What would a Michigan VPN look like and what effect could it have?
29th September 2025
If Michigan lawmakers get their way, VPN users might soon find themselves in a legal nightmare. The state’s proposed Anticorruption of Public Morals Act doesn’t just target explicit content,it takes aim at VPNs entirely, banning their sale, use, and even requiring internet service providers to detect and block them. On paper, the bill is about preventing people from bypassing new age-verification laws, but its language is so broad it could outlaw everything from a home user streaming content securely to a Fortune 500 company protecting its remote workforce.

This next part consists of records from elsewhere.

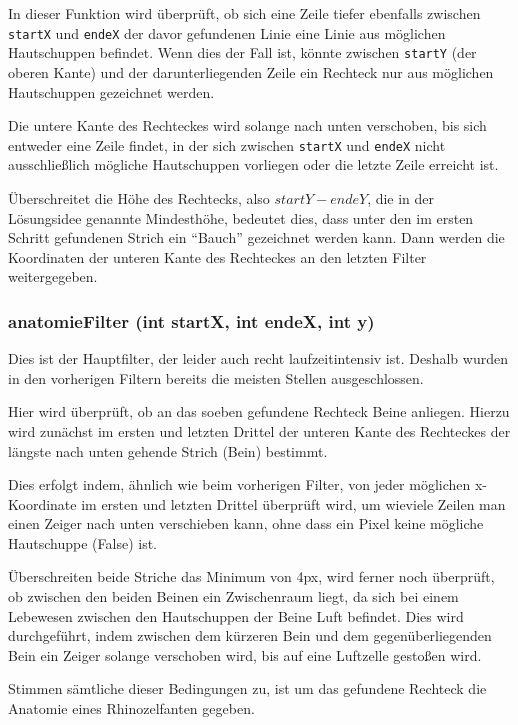 		In dieser Funktion wird überprüft, ob sich eine Zeile tiefer ebenfalls zwischen \texttt{startX} und \texttt{endeX} der davor gefundenen Linie eine Linie aus möglichen Hautschuppen befindet. Wenn dies der Fall ist, könnte zwischen \texttt{startY} (der oberen Kante) und der darunterliegenden Zeile ein Rechteck nur aus möglichen Hautschuppen gezeichnet werden. 

		Die untere Kante des Rechteckes wird solange nach unten verschoben, bis sich entweder eine Zeile findet, in der sich zwischen \texttt{startX} und \texttt{endeX} nicht ausschließlich mögliche Hautschuppen vorliegen oder die letzte Zeile erreicht ist.
		
		Überschreitet die Höhe des Rechtecks, also \(startY - endeY\), die in der Lösungsidee genannte Mindesthöhe, bedeutet dies, dass unter den im ersten Schritt gefundenen Strich ein "`Bauch"' gezeichnet werden kann. Dann werden die Koordinaten der unteren Kante des Rechteckes an den letzten Filter weitergegeben.

		\subsubsection{anatomieFilter (int startX, int endeX, int y)}
		Dies ist der Hauptfilter, der leider auch recht laufzeitintensiv ist. Deshalb wurden in den vorherigen Filtern bereits die meisten Stellen ausgeschlossen. 

		Hier wird überprüft, ob an das soeben gefundene Rechteck Beine anliegen. Hierzu wird zunächst im ersten und letzten Drittel der unteren Kante des Rechteckes der längste nach unten gehende Strich (Bein) bestimmt.

		Dies erfolgt indem, ähnlich wie beim vorherigen Filter, von jeder möglichen x-Koordinate im ersten und letzten Drittel überprüft wird, um wieviele Zeilen man einen Zeiger nach unten verschieben kann, ohne dass ein Pixel keine mögliche Hautschuppe (False) ist.
		
		Überschreiten beide Striche das Minimum von 4px, wird ferner noch überprüft, ob zwischen den beiden Beinen ein Zwischenraum liegt, da sich bei einem Lebewesen zwischen den Hautschuppen der Beine Luft befindet. Dies wird durchgeführt, indem zwischen dem kürzeren Bein und dem gegenüberliegenden Bein ein Zeiger solange verschoben wird, bis auf eine Luftzelle gestoßen wird.

		Stimmen sämtliche dieser Bedingungen zu, ist um das gefundene Rechteck die Anatomie eines Rhinozelfanten gegeben.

This is where things get messy. VPNs aren’t just a tool for dodging rules, they’re a cornerstone of digital security. Corporations rely on them to encrypt traffic and keep sensitive data safe. Ordinary users rely on them to stop creepy tracking, hide their real IP, and avoid being charged extra for plane tickets just because they live in London instead of Lisbon. Even Apple has recognized their importance, building a VPN-like feature (Private Relay) straight into iOS. A full-blown VPN ban would be catastrophic. Imagine ISPs acting as internet police, scanning for VPN usage and flagging innocent users when detection inevitably gets it wrong. And the tech to enforce this? It doesn’t really exist at scale, VPNs are notoriously hard to detect. Privacy advocates have been quick to point out that such a ban would require massive new infrastructure and would likely end up punishing legitimate users far more than any bad actors. For now, this bill hasn’t passed, but if Michigan pulls the trigger, it could spark a wave of similar laws across the U.S. That’s why privacy activists argue that protecting VPN access is about more than just convenience, it’s about safeguarding basic digital freedoms. Without VPNs, every click, every search, and every login is exposed. And once that privacy is gone, you don’t get it back. If there was ever a time to care about VPNs, it’s now.